[Saved data entries]
++++++

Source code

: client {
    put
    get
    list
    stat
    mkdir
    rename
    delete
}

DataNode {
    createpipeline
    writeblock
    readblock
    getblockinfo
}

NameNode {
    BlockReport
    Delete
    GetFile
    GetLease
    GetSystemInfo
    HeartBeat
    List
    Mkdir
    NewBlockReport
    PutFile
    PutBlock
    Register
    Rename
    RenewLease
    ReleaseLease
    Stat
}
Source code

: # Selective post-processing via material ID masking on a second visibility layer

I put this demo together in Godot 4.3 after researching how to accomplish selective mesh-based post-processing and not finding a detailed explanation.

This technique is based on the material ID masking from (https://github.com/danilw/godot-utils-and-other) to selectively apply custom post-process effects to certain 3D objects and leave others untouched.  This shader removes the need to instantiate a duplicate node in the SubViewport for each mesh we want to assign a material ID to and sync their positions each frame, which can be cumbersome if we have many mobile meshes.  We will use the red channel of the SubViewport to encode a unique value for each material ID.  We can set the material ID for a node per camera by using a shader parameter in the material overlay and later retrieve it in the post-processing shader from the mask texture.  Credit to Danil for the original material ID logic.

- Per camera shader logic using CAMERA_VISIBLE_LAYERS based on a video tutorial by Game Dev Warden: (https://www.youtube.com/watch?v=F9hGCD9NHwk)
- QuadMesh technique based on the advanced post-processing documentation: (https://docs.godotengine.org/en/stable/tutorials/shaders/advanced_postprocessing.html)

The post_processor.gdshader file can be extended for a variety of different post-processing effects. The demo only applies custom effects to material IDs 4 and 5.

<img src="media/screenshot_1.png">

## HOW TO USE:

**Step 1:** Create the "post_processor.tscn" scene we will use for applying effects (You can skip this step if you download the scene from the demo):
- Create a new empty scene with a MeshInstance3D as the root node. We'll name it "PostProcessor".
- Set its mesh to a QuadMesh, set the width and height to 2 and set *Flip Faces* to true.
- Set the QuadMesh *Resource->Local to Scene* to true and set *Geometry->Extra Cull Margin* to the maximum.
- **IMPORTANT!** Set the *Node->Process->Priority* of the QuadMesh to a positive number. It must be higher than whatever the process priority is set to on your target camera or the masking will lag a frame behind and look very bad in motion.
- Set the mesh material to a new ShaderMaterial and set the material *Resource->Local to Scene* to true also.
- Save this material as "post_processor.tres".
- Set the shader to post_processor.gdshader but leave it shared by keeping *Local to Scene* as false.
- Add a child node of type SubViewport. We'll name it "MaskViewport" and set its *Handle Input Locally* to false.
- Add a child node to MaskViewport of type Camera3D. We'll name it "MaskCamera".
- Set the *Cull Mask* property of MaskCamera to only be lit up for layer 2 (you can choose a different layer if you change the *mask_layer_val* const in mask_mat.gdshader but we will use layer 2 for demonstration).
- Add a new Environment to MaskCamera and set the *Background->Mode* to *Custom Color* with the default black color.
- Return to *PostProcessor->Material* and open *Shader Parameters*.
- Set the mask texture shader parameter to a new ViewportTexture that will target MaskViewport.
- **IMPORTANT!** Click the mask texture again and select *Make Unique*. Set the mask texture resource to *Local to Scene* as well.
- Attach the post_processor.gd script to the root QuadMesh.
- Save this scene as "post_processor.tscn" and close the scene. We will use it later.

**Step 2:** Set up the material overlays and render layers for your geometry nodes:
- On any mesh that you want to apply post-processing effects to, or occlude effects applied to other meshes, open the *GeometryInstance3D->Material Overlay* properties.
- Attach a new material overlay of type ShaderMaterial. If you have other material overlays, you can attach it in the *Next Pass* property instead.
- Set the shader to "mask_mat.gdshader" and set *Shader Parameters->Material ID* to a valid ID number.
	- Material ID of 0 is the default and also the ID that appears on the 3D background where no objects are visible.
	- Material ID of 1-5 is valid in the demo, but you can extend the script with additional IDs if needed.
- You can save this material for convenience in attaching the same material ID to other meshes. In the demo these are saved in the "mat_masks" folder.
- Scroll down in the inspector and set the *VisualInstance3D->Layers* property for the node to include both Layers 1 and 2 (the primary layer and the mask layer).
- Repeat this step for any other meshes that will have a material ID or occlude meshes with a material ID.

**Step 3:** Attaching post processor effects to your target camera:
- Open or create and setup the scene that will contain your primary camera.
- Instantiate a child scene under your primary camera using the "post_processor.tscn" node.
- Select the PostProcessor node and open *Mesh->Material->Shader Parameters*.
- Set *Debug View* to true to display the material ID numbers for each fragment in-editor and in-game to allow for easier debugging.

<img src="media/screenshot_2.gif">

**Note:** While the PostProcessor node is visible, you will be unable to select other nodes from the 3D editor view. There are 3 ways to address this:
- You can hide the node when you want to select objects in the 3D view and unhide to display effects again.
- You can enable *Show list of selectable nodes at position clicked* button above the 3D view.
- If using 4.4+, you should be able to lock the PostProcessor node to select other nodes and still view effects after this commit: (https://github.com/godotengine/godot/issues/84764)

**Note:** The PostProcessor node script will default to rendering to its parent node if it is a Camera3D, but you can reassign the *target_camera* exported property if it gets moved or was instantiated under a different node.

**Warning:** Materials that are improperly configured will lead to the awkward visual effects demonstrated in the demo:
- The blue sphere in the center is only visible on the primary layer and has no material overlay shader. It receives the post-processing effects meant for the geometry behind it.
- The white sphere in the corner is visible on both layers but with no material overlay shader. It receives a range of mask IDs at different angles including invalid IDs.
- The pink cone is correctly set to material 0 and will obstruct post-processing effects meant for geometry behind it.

++++++

- DESCRIPTION OF THE TASK:
Above are the records. Identify each line that contains the word "Parameters".

- WRITTEN SOLUTION:
- Return to *PostProcessor->Material* and open *Shader Parameters*.
- Set the shader to "mask_mat.gdshader" and set *Shader Parameters->Material ID* to a valid ID number.
- Select the PostProcessor node and open *Mesh->Material->Shader Parameters*.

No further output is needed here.